My husband’s grandmother was from Sweden.  Each year she would make pepparkakor, a thin ginger cookie which she decorated with colored sugars.  The cookies had to be made in very particular shapes and colors.  A star, a bell, or a heart, and red and green sugars only.  Period.  It was tradition!  Grandma Svea was kind enough to share her recipe with me when I was newly married, so now we still make pepparkakor cookies every year – but with a difference.  You know, one of the secrets of good rolled cookies is to roll the dough out as few times as possible.  When you cut out stars and bells, there are small spaces left between the cookies.  Years ago, I was cutting out the cookies with our son, who may have been four or five years old.  I asked him what we should do with the extra dough.  He reached into the bag of cookie cutters, and pulled out small, narrow ones – in the shape of a dog bone and a bare foot.  So we started to make pepparkakor in those shapes.  And then, when our daughter came along, she decided that she wanted not just red and green sugars, but pink and purple, too.  So now we make mountains of Grandma Svea’s cookies every year, but there are purple and pink dog bones and feet next to the red and green stars and bells.  I hope Grandma Svea understands, and is happy that her memory – and her cookies – are still an important part of Christmas for us.

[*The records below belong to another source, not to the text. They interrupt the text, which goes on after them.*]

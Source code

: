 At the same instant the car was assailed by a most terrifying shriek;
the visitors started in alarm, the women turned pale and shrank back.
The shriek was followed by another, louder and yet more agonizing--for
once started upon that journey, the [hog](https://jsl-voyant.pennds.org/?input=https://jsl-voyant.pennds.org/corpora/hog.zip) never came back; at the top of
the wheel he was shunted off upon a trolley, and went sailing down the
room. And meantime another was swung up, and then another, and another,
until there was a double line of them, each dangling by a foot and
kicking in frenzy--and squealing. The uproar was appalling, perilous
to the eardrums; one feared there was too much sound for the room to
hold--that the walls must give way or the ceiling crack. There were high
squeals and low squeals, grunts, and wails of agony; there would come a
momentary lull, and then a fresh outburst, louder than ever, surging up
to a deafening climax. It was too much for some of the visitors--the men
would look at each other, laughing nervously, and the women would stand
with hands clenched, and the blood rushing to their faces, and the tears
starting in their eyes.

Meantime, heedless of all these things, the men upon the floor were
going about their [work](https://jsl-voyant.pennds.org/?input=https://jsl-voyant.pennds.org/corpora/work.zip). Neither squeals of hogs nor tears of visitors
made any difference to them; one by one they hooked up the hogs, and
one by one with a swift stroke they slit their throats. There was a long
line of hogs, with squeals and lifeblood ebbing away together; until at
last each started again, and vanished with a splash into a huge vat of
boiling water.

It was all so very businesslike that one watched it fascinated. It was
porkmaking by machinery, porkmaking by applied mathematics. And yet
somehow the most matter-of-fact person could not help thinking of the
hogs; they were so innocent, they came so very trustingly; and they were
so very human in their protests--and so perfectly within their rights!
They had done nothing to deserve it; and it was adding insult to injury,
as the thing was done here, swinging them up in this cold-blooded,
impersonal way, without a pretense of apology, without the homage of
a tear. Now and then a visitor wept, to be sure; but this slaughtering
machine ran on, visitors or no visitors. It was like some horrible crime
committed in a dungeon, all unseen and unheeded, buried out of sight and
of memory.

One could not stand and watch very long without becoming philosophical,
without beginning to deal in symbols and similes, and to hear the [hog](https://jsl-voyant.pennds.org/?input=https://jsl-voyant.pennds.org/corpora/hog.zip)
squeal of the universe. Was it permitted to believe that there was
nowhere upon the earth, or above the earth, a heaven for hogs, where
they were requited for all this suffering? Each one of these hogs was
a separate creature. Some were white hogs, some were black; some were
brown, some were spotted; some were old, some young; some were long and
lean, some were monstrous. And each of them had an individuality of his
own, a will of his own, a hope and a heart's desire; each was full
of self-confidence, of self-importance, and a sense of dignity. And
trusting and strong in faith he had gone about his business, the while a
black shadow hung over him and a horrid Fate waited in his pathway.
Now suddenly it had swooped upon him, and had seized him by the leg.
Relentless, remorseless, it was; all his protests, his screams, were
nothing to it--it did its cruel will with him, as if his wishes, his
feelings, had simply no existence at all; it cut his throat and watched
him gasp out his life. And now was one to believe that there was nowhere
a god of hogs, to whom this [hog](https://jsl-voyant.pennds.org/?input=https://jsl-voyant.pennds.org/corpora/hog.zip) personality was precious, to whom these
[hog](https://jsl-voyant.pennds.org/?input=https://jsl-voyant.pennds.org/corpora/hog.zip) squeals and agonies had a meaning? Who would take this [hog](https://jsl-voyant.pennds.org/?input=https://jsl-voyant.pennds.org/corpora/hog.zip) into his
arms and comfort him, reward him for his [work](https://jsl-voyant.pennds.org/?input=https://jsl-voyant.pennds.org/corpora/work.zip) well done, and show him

I’m sure that when my kids grow up, they’ll adapt our traditions to fit their lives.  There will be different ornaments on their trees, and some new cookies on their holiday tables.  But one thing will stay the same.  Like Americans everywhere, we’ll gather together at Christmastime – maybe in person, and maybe just via Skype.  We’ll take time to look back and look forward, to be thankful for our family and friends back home.

But for now, we’re celebrating together this year in Kyiv.  So we’ll gather at our holiday table – with our purple and pink dog-bone ginger cookies, and give thanks for our friends and colleagues here in Ukraine, with whom we’re writing the next chapter in our family’s history.